Арина Федотовна одобрительно рассмеялась:

– Да ежели я тебя именно вот такою и люблю видеть, когда в тебе черти разыграются? А уж овцою… не смотрели бы мои глаза!.. и-ну-с… так, значит, – в конце концов – опять подошло мне возиться с нещечком этим? Ах, пропади он пропадом, красноносый! Вот уж подарила бы знакомому чёрту, да совестно: назад приведет… Но – каков сукин сын, Витенька? а? каков? Приехал – как праведник. Воды не замутит. Хоть бы глазом сфальшивил, хоть бы не то, что словом ошибся, голосом скозлил… А ты говоришь: может быть, и не враг! Нет, душенька, уж ты мне поверь: он все два месяца тем жил, что обдумывал, какую бы пакость сочинить… Ну, а, за то, уж теперь я его, голубчика, извини, почтенный, приструню…

И, подумав, прибавила:

– Меняются времена-то. Помнишь, как я была против того, что ты ему позволила жить в Правосле и кормить его велела. Самим жрать нечего, – а тут еще фрукт с волчьей пастью. А вот, сейчас – нахожу, что все обращается к лучшему. Раз уж ты осведомила его насчет Фенички, то, конечно, теперь надо его пришпилить к Правосле. Глаза своего я не спущу с него, милого. Разве, что сама раньше окачурюсь, а то слово даю: отныне его из-под моего надзора, в самом деле, только под холстиною вынесут…

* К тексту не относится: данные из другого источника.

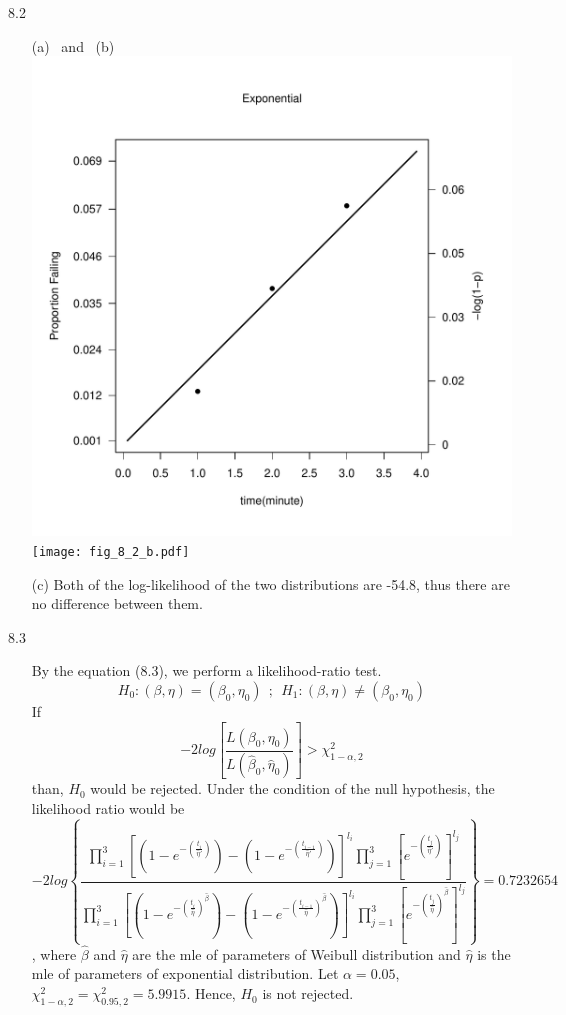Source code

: \documentclass[paper=a4, fontsize=12pt]{scrartcl} %
\numberwithin{equation}{section} %
\numberwithin{figure}{section} %
\numberwithin{table}{section} %
\begin{document}
8.2
\begin{itemize}
	\item[(a)]	\ and \ (b) \\
			\includegraphics[width = .5\textwidth]{fig_8_2_a.pdf}
			\texttt{[image: fig\_8\_2\_b.pdf]}
	\item[(c)]	Both of the log-likelihood of the two distributions are -54.8, thus there are no difference between them.
\end{itemize}

8.3 	
\begin{itemize}
\item[]
	By the equation (8.3), we perform a likelihood-ratio test.
	$$H_0: (\beta, \eta)=(\beta_0, \eta_0)\ \ ;\ \ H_1: (\beta, \eta)\neq(\beta_0, \eta_0) $$
	 If $$-2log\left[ \frac{L(\beta_0, \eta_0)}{L(\widehat{\beta}_0, \widehat{\eta}_0)} \right]>\chi_{1-\alpha, 2}^2$$
	than, $H_0$ would be rejected. Under the condition of the null hypothesis, the likelihood ratio would be
	$$-2log\left\{ \frac{\prod_{i = 1}^3\left[ \left( 1- e^{-\left(\frac{t_i}{\widehat{\eta}\prime}\right)} \right) - \left( 1- e^{-\left(\frac{t_{i-1}}{\widehat{\eta}\prime} \right)} \right) \right]^{l_i}  \prod_{j = 1}^3\left[ e^{-\left(\frac{t_j}{\widehat{\eta}\prime} \right)} \right]^{l_j}}{\prod_{i = 1}^3\left[ \left( 1- e^{-\left(\frac{t_i}{\widehat{\eta}}\right)^{\widehat{\beta}}} \right) - \left( 1- e^{-\left(\frac{t_{i-1}}{\widehat{\eta}} \right)^{\widehat{\beta}}} \right) \right]^{l_i}  \prod_{j = 1}^3\left[ e^{-\left(\frac{t_j}{\widehat{\eta}} \right)^{\widehat{\beta}}} \right]^{l_j}} \right\} = 0.7232654$$, where $\widehat{\beta}$ and $\widehat{\eta}$ are the mle of parameters of Weibull distribution and $\widehat{\eta}$ is the mle of parameters of exponential distribution. Let $\alpha = 0.05$, $\chi_{1-\alpha, 2}^2 = \chi_{0.95, 2}^2 = 5.9915$. Hence, $H_0$ is not rejected.
\end{itemize}
\end{document}
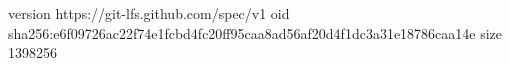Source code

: version https://git-lfs.github.com/spec/v1
oid sha256:e6f09726ac22f74e1fcbd4fc20ff95caa8ad56af20d4f1dc3a31e18786caa14e
size 1398256
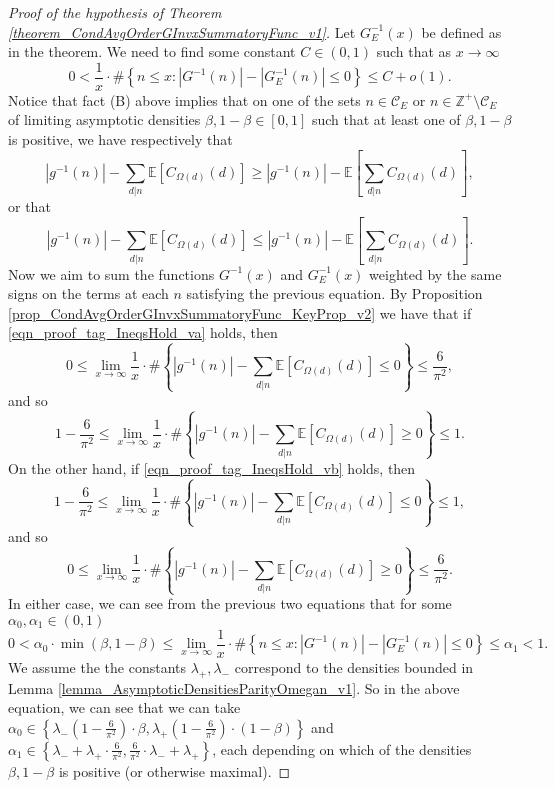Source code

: \documentclass[11pt,reqno,a4letter]{article}
\numberwithin{figure}{section}
\numberwithin{table}{section}
\theoremstyle{plain}
\numberwithin{theorem}{section}
\theoremstyle{definition}
\begin{document}
\begin{proof}[Proof of the hypothesis of Theorem \ref{theorem_CondAvgOrderGInvxSummatoryFunc_v1}]
Let $G_E^{-1}(x)$ be defined as in the theorem. We need to find some constant $C \in (0, 1)$ such that 
as $x \rightarrow \infty$ 
\[
0 < \frac{1}{x} \cdot \#\left\{n \leq x: |G^{-1}(n)| - |G_E^{-1}(n)| \leq 0\right\} \leq 
     C + o(1). 
\]
Notice that fact (B) above implies that on one of the sets 
$n \in \mathcal{C}_E$ or $n \in \mathbb{Z}^{+} \setminus \mathcal{C}_E$ of 
limiting asymptotic densities $\beta, 1-\beta \in [0, 1]$ such that at least one of 
$\beta,1-\beta$ is positive, we have respectively that 
\begin{equation} 
\label{eqn_proof_tag_IneqsHold_va} 
|g^{-1}(n)| - \sum_{d|n} \mathbb{E}[C_{\Omega(d)}(d)] \geq |g^{-1}(n)| - 
     \mathbb{E}\left[\sum_{d|n} C_{\Omega(d)}(d)\right], 
\end{equation}
or that 
\begin{equation} 
\label{eqn_proof_tag_IneqsHold_vb} 
|g^{-1}(n)| - \sum_{d|n} \mathbb{E}[C_{\Omega(d)}(d)] \leq |g^{-1}(n)| - 
     \mathbb{E}\left[\sum_{d|n} C_{\Omega(d)}(d)\right]. 
\end{equation} 
Now we aim to sum the functions $G^{-1}(x)$ and $G_E^{-1}(x)$ weighted by the same signs on the 
terms at each $n$ satisfying the previous equation. 
By Proposition \ref{prop_CondAvgOrderGInvxSummatoryFunc_KeyProp_v2} we have that if 
\eqref{eqn_proof_tag_IneqsHold_va} holds, then 
\[
0 \leq \lim_{x \rightarrow \infty} \frac{1}{x} \cdot \#\left\{ 
     |g^{-1}(n)| - \sum_{d|n} \mathbb{E}[C_{\Omega(d)}(d)] \leq 0 \right\} \leq \frac{6}{\pi^2}, 
\]
and so 
\[
1 - \frac{6}{\pi^2} \leq \lim_{x \rightarrow \infty} \frac{1}{x} \cdot \#\left\{ 
     |g^{-1}(n)| - \sum_{d|n} \mathbb{E}[C_{\Omega(d)}(d)] \geq 0 \right\} \leq 1.  
\]
On the other hand, if \eqref{eqn_proof_tag_IneqsHold_vb} holds, then 
\[
1 - \frac{6}{\pi^2} \leq \lim_{x \rightarrow \infty} \frac{1}{x} \cdot \#\left\{ 
     |g^{-1}(n)| - \sum_{d|n} \mathbb{E}[C_{\Omega(d)}(d)] \leq 0 \right\} \leq 1, 
\]
and so 
\[
0 \leq \lim_{x \rightarrow \infty} \frac{1}{x} \cdot \#\left\{ 
     |g^{-1}(n)| - \sum_{d|n} \mathbb{E}[C_{\Omega(d)}(d)] \geq 0 \right\} \leq \frac{6}{\pi^2}.  
\]
In either case, we can see from the previous two 
equations that for some $\alpha_0, \alpha_1 \in (0, 1)$ 
\[
0 < \alpha_0 \cdot \min(\beta, 1-\beta) \leq \lim_{x \rightarrow \infty} \frac{1}{x} \cdot 
     \#\left\{n \leq x: |G^{-1}(n)| - |G_E^{-1}(n)| \leq 0\right\} \leq 
     \alpha_1 < 1. 
\] 
We assume the the constants $\lambda_{+}, \lambda_{-}$ correspond to the densities bounded in 
Lemma \ref{lemma_AsymptoticDensitiesParityOmegan_v1}. 
So in the above equation, we can see that we can take 
$\alpha_0 \in \left\{\lambda_{-}\left(1-\frac{6}{\pi^2}\right) \cdot \beta, 
 \lambda_{+} \left(1-\frac{6}{\pi^2}\right) \cdot (1-\beta)\right\}$ and 
$\alpha_1 \in \left\{\lambda_{-} + \lambda_{+} \cdot \frac{6}{\pi^2}, \frac{6}{\pi^2} \cdot \lambda_{-} + \lambda_{+}\right\}$, 
each depending on which of the densities $\beta,1-\beta$ is positive (or otherwise maximal). 
\end{proof} 
\end{document}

– Слушай, – остановила ее хмурая Виктория Павловна, ты, все-таки, уж не очень…

– Уж как умею! – презрительно фыркнула в ответ скифская идолица. – Я не барышня, у которой в голове питерские мысли играют и язык с привязи некстати срывается. Мужчинским подлостям не потатчица.

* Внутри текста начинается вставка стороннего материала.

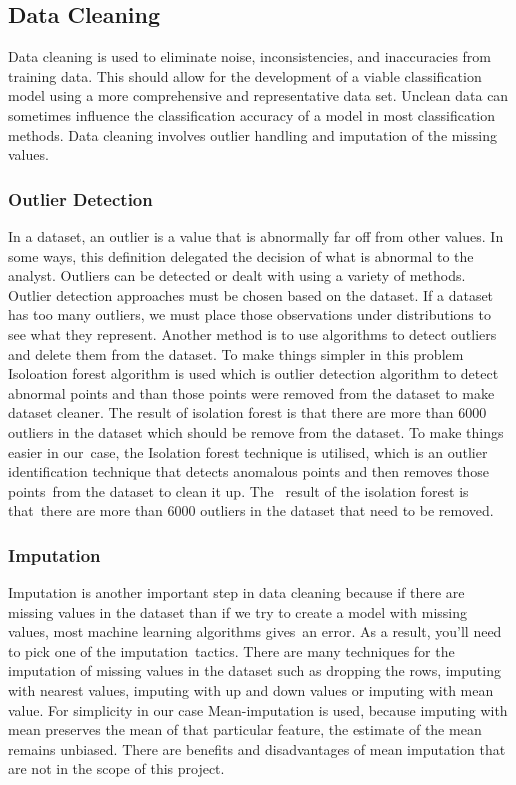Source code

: \documentclass[12pt]{article}
\begin{document}
\subsection{Data Cleaning}
Data cleaning is used to eliminate noise, inconsistencies, and inaccuracies from training data. This should allow for the development of a viable classification model using a more comprehensive and representative data set. Unclean data can sometimes influence the classification accuracy of a model in most classification methods. Data cleaning involves outlier handling and imputation of the missing values.
\subsubsection{Outlier Detection}

In a dataset, an outlier is a value that is abnormally far off from other values. In some ways, this definition delegated the decision of what is abnormal to the analyst. Outliers can be detected or dealt with using a variety of methods. Outlier detection approaches must be chosen based on the dataset. If a dataset has too many outliers, we must place those observations under distributions to see what they represent. Another method is to use algorithms to detect outliers and delete them from the dataset. To make things simpler in this problem Isoloation forest algorithm is used which is outlier detection algorithm to detect abnormal points and than those points were removed from the dataset to make dataset cleaner. The result of isolation forest is that there are more than 6000 outliers in the dataset which should be remove from the dataset. To make things easier in our case, the Isolation forest technique is utilised, which is an outlier identification technique that detects anomalous points and then removes those points from the dataset to clean it up. The  result of the isolation forest is that there are more than 6000 outliers in the dataset that need to be removed.

\subsubsection{Imputation}
Imputation is another important step in data cleaning because if there are missing values in the dataset than if we try to create a model with missing values, most machine learning algorithms gives an error. As a result, you'll need to pick one of the imputation tactics. There are many techniques for the imputation of missing values in the dataset such as dropping the rows, imputing with nearest values, imputing with up and down values or imputing with mean value. For simplicity in our case Mean-imputation is used, because imputing with mean preserves the mean of that particular feature, the estimate of the mean remains unbiased. There are benefits and disadvantages of mean imputation that are not in the scope of this project.
\end{document}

Виктория Павловна не ответила на этот попрек, а, в нервном движении, сжимая по очереди руку рукою, расшвыривая камешки носком правой ноги и крепко упираясь всем корпусом на левую, говорила:

– Как ни как, но он Феничкин отец…

– За то и кайся! – отрубила Арина Федотовна.

– Ну, я эту твою паучью логику, по которой самка уничтожает самца за то, что он ее сделал матерью, – понять могу – принять не в состоянии… Так ты уж, пожалуйста, все-таки… как-нибудь помягче…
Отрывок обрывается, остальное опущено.